落語「二人旅」の舞台を行く 柳家小三治の噺、「二人旅」(ににんたび)より
■もっと時間を掛けて噺をやる時は、ナゾ掛けの後に都々逸を入れた。
「たまたま会うのに東が白む 日の出に日延べがしてみたい」
腹を空かせた相棒が人に道を尋ねると、それが案山子(かかし)だったり、歩いていると茶店が見えた。
行灯(あんどん)に書いてある字を読むと、
「一つ・せ・ん・め・し・あ・り・や・な・き・や。食べ物はなさそうだよ」、
「そうじゃねえ。一ぜんめしあり、やなぎ屋じゃねえか」。にごりの無い字をバラバラに読んでいた。茶店で村さめを頼んだが、飲んでみると、えらく水っぽい。「おい、婆さん、ひでえな。水で割ってあるんだろう」、
「何を言ってるだ。そんだらもったいないことはしねえ。水に酒を落としますだ」。
■上方落語「東の旅」の一部
■旅;「日本で、もっとも往来の激しい街道は、東海道ですが、日毎に信じられぬほどの人々で埋め尽くされていた。ある季節にはヨーロッパの大都市より賑わっている。その理由は、自ら好んですると、必要に迫られてするとを問わず、異国民と異なり、日本人は数多く旅を試みるからである」。オランダ人医師、ケンペルが元禄(1688-1704)初期に記した「江戸参府紀行」に書きとめている。

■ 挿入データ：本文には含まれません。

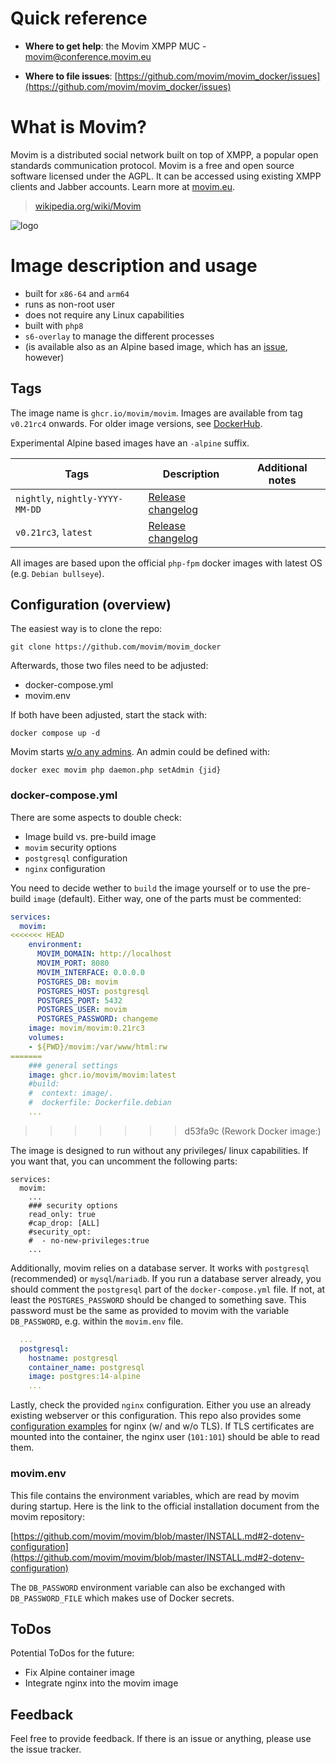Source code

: # Quick reference

-	**Where to get help**:
	the Movim XMPP MUC - movim@conference.movim.eu

-	**Where to file issues**:
	[https://github.com/movim/movim_docker/issues](https://github.com/movim/movim_docker/issues)

# What is Movim?

Movim is a distributed social network built on top of XMPP, a popular open standards communication protocol. Movim is a free and open source software licensed under the AGPL. It can be accessed using existing XMPP clients and Jabber accounts. Learn more at [movim.eu](https://movim.eu/).

> [wikipedia.org/wiki/Movim](https://en.wikipedia.org/wiki/Movim)

![logo](https://upload.wikimedia.org/wikipedia/commons/thumb/e/e8/Movim-logo.svg/354px-Movim-logo.svg.png)

# Image description and usage

* built for `x86-64` and `arm64`
* runs as non-root user
* does not require any Linux capabilities
* built with `php8`
* `s6-overlay` to manage the different processes
* (is available also as an Alpine based image, which has an [issue](https://github.com/sando38/movim/issues/1), however)

## Tags

The image name is `ghcr.io/movim/movim`. Images are available from tag `v0.21rc4` onwards. For older image versions, see [DockerHub](https://hub.docker.com/r/movim/movim).

Experimental Alpine based images have an `-alpine` suffix.

| Tags  | Description  | Additional notes  |
| ------------ | ------------ | ------------ |
| `nightly`, `nightly-YYYY-MM-DD`  | [Release changelog](https://github.com/movim/movim/blob/master/CHANGELOG.md)  |   |
| `v0.21rc3`, `latest`  | [Release changelog](https://github.com/movim/movim/blob/master/CHANGELOG.md)  |   |

All images are based upon the official `php-fpm` docker images with latest OS (e.g. `Debian bullseye`).

## Configuration (overview)

The easiest way is to clone the repo:

    git clone https://github.com/movim/movim_docker

Afterwards, those two files need to be adjusted:

* docker-compose.yml
* movim.env

If both have been adjusted, start the stack with:

    docker compose up -d

Movim starts [w/o any admins](https://github.com/movim/movim/blob/master/INSTALL.md#5-admin-panel). An admin could be defined with:

    docker exec movim php daemon.php setAdmin {jid}

### docker-compose.yml

There are some aspects to double check:

* Image build vs. pre-build image
* `movim` security options
* `postgresql` configuration
* `nginx` configuration

You need to decide wether to `build` the image yourself or to use the pre-build `image` (default). Either way, one of the parts must be commented:

```yml
services:
  movim:
<<<<<<< HEAD
    environment:
      MOVIM_DOMAIN: http://localhost
      MOVIM_PORT: 8080
      MOVIM_INTERFACE: 0.0.0.0
      POSTGRES_DB: movim
      POSTGRES_HOST: postgresql
      POSTGRES_PORT: 5432
      POSTGRES_USER: movim
      POSTGRES_PASSWORD: changeme
    image: movim/movim:0.21rc3
    volumes:
    - ${PWD}/movim:/var/www/html:rw
=======
    ### general settings
    image: ghcr.io/movim/movim:latest
    #build:
    #  context: image/.
    #  dockerfile: Dockerfile.debian
    ...
```
>>>>>>> d53fa9c (Rework Docker image:)

The image is designed to run without any privileges/ linux capabilities. If you want that, you can uncomment the following parts:

```
services:
  movim:
    ...
    ### security options
    read_only: true
    #cap_drop: [ALL]
    #security_opt:
    #  - no-new-privileges:true
    ...
```

Additionally, movim relies on a database server. It works with `postgresql` (recommended) or `mysql`/`mariadb`. If you run a database server already, you should comment the `postgresql` part of the `docker-compose.yml` file. If not, at least the `POSTGRES_PASSWORD` should be changed to something save. This password must be the same as provided to movim with the variable `DB_PASSWORD`, e.g. within the `movim.env` file.

```yml
  ...
  postgresql:
    hostname: postgresql
    container_name: postgresql
    image: postgres:14-alpine
    ...
```

Lastly, check the provided `nginx` configuration. Either you use an already existing webserver or this configuration. This repo also provides some [configuration examples](appdata/nginx) for nginx (w/ and w/o TLS). If TLS certificates are mounted into the container, the nginx user (`101:101`) should be able to read them.

### movim.env

This file contains the environment variables, which are read by movim during startup. Here is the link to the official installation document from the movim repository:

[https://github.com/movim/movim/blob/master/INSTALL.md#2-dotenv-configuration](https://github.com/movim/movim/blob/master/INSTALL.md#2-dotenv-configuration)

The `DB_PASSWORD` environment variable can also be exchanged with `DB_PASSWORD_FILE` which makes use of Docker secrets.

## ToDos

Potential ToDos for the future:

* Fix Alpine container image
* Integrate nginx into the movim image

## Feedback

Feel free to provide feedback. If there is an issue or anything, please use the issue tracker.

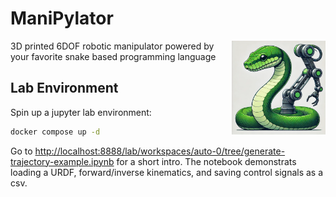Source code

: # ManiPylator
<img src="logo.webp" width="150" height="150" align="right">

3D printed 6DOF robotic manipulator powered by your favorite snake based programming language


## Lab Environment
Spin up a jupyter lab environment:
``` bash
docker compose up -d
```

Go to [http://localhost:8888/lab/workspaces/auto-0/tree/generate-trajectory-example.ipynb](http://localhost:8888/lab/workspaces/auto-0/tree/generate-trajectory-example.ipynb) for a short intro. The notebook demonstrats loading a URDF, forward/inverse kinematics, and saving control signals as a csv.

歩く速度というと、普通一日10里(約40km)を歩きました。1日8時間ぐらいで、食事も休憩も入れてですから、テレテレ歩いていたら到底歩けません。前屈みでツッツツッツと歩きました。江戸-京都間を2週間弱(12~13日)で歩き通しました。
■正宗と村正(まさむね・むらまさ);どちらも名刀工です。
「短刀 相州正宗」無名 重要美術品 東京国立博物館蔵。 正宗の作風を良く現した名刀。
村正は、伊勢国桑名(現在の三重県桑名市)で活躍した刀工の名。または、その作になる日本刀の名。同銘で数代あるとみられる。別称は「千子村正」(せんじむらまさ、せんごむらまさ)。
村正は、濃州赤坂左兵衛兼村の子で、赤坂千手院鍛冶の出と伝えられている。しかしながら活動拠点は伊勢であり、定かではない。美濃だけではなく、隣国の大和伝と美濃伝、相州伝を組み合わせた、実用本位の数打ちの「脇物」刀工集団と見られている。その行動範囲は伊勢から東海道に及ぶ。
「村正」 徳川美術館蔵
■茶店(ちゃみせ);通行人などに茶菓を供して休息させる店。茶屋。掛け茶屋。
■蔵元と酒(くらもととさけ);蔵元が近くにあるからと言って美酒が飲めるとは限らない。現在でも、よくこんな酒を造り続けているなと思わせるような酒もあれば、え!何で都会で売らないのと思うほどの美酒もあります。蕎麦屋さんはいっぱい有りますが、インスタントの方が美味いなんて店が有るのと同じです。
■都々逸(どどいつ);元来は、三味線と共に歌われる俗曲で、音曲師が寄席や座敷などで演じる出し物であった。 主として男女の恋愛を題材として扱ったため情歌とも呼ばれる。
七・七・七・五の音数律に従うのが基本だが、五字冠りと呼ばれる五・七・七・七・五という形式もある。